Hengki mengakui Indonesia sebenarnya telah memiliki teknologi daur ulang tapi bukan yang terbaik. Industri daur ulang juga ada yang dikelola secara berkelompok, tapi namanya waste management atau pengolahan sampah tidak demikian mudahnya, bahkan cenderung kompleks. 
 
"Kalau di negara maju sampah sudah dipilah-pilah dan edukasi soal itu jauh sebelum mereka memilah sampah seperti sekarang. Bukannya tiba-tiba mengeluarkan peraturan pembatasan penggunaan kemasan dengan alasan untuk mengurangi timbunan sampah, tapi proses tidak dilakukan," kritiknya. 
 
Menurutnya, itulah yang dinamakan kepanikan pemerintah yang mestinya berperan bukan hanya membatasi tapi bagaimana memberikan subsidi bukan kepada industrinya tapi subsidi proses daur ulangnya. 
 
 
 
"Kalau di negara maju, hal itu sudah dilakukan, pemilahan dan proses daur ulang yang disubsidi pemerintah.
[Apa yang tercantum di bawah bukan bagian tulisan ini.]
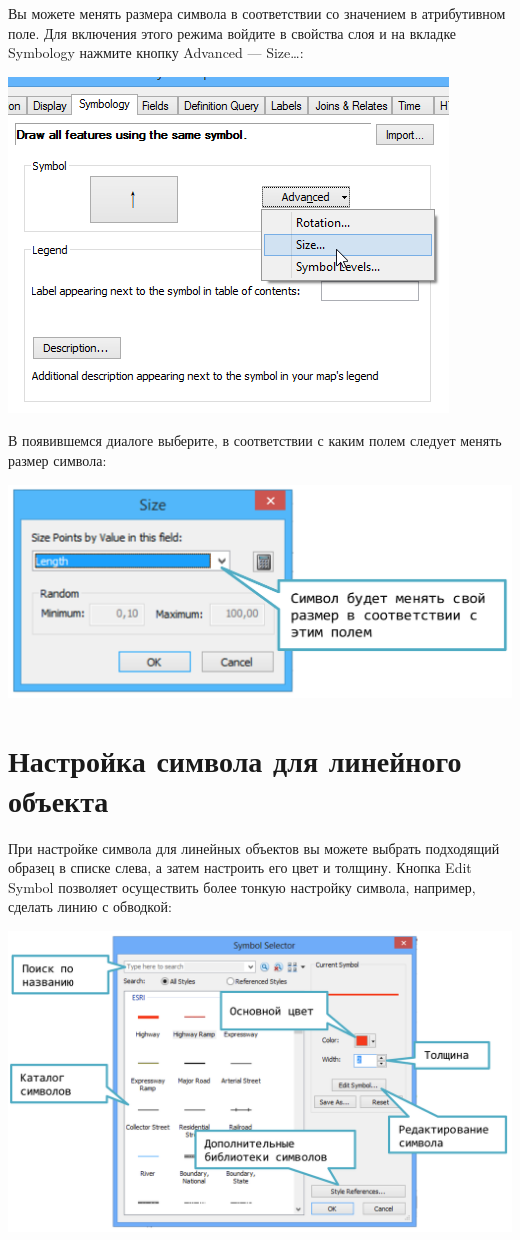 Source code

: \documentclass[]{book}
\theoremstyle{definition}
\theoremstyle{definition}
\theoremstyle{definition}
\theoremstyle{remark}
\begin{document}
Вы можете менять размера символа в соответствии со значением в
атрибутивном поле. Для включения этого режима войдите в свойства слоя и
на вкладке Symbology нажмите кнопку Advanced --- Size\ldots{}:

\includegraphics{images/Appendix/image29.png}

В появившемся диалоге выберите, в соответствии с каким полем следует
менять размер символа:

\includegraphics{images/Appendix/image30.png}

\hypertarget{manual-vector-line}{%
\section{Настройка символа для линейного
объекта}\label{manual-vector-line}}

При настройке символа для линейных объектов вы можете выбрать подходящий
образец в списке слева, а затем настроить его цвет и толщину. Кнопка
Edit Symbol позволяет осуществить более тонкую настройку символа,
например, сделать линию с обводкой:

\includegraphics{images/Appendix/image31.png}
\end{document}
Yang terjadi saat ini sampah dipilah dari rumah tangga atau industri, begitu naik ke mobil dicampur lagi, lantas apa gunanya pemilahan tersebut," tutur Hengki yang sekolah dan lama tinggal di Jerman ini. 
 
Untuk itu, sambung Hengki, kata kunci untuk mengatasi persoalan ini yaitu sinergitas pihak terkait, dari mulai kebijakan, edukasi hingga teknologi. Semua mesti dilakukan secara simultan, jangan hanya menyalahkan apalagi tinggal diam. 
 
Bahwa UU No 18/2008 tentang penanganan sampah atau tepatnya sebelas tahun yang lalu berbunyi, lima tahun setelah tahun 2008 yang namanya TPA mestinya sudah ditutup semua, digantikan dengan 500 kabupaten untuk Tempat Penampungan Sementara Terpilah (TPST). 
 
"Ingat, ini yang mestinya dilakukan oleh pemerintah sesuai dengan amanat UU. Dan akhirnya menjadi panik dimana semua pencemaran terjadi, pihak industri yang dijadikan momok," sentil Hengki seraya menyesalkan langkah pemerintah yang panik. 
 
Bnya, pelarangan single use bag bukan solusi karena sifatnya hanya sementara. Pasalnya, solusi yang tepat untuk semua itu dengan dibangunnya TPST dimana pemilahan sampah mulai dilakukan dari rumah, industri dan yang terpenting bagaimana menumbuhkan kesadaran masyarakat melalui edukasi, sosialisasi.
 
"Ini tidak serta merta nampak hasilnya, butuh waktu lama. Kalau peraturan sifatnya hanya bersifat punisment dan pembenaran saja, dimana proses edukasinya. Kalau dikatakan untuk pengendalian itu karena kepanikan pemerintah saja," pungkas Hengki.(BB).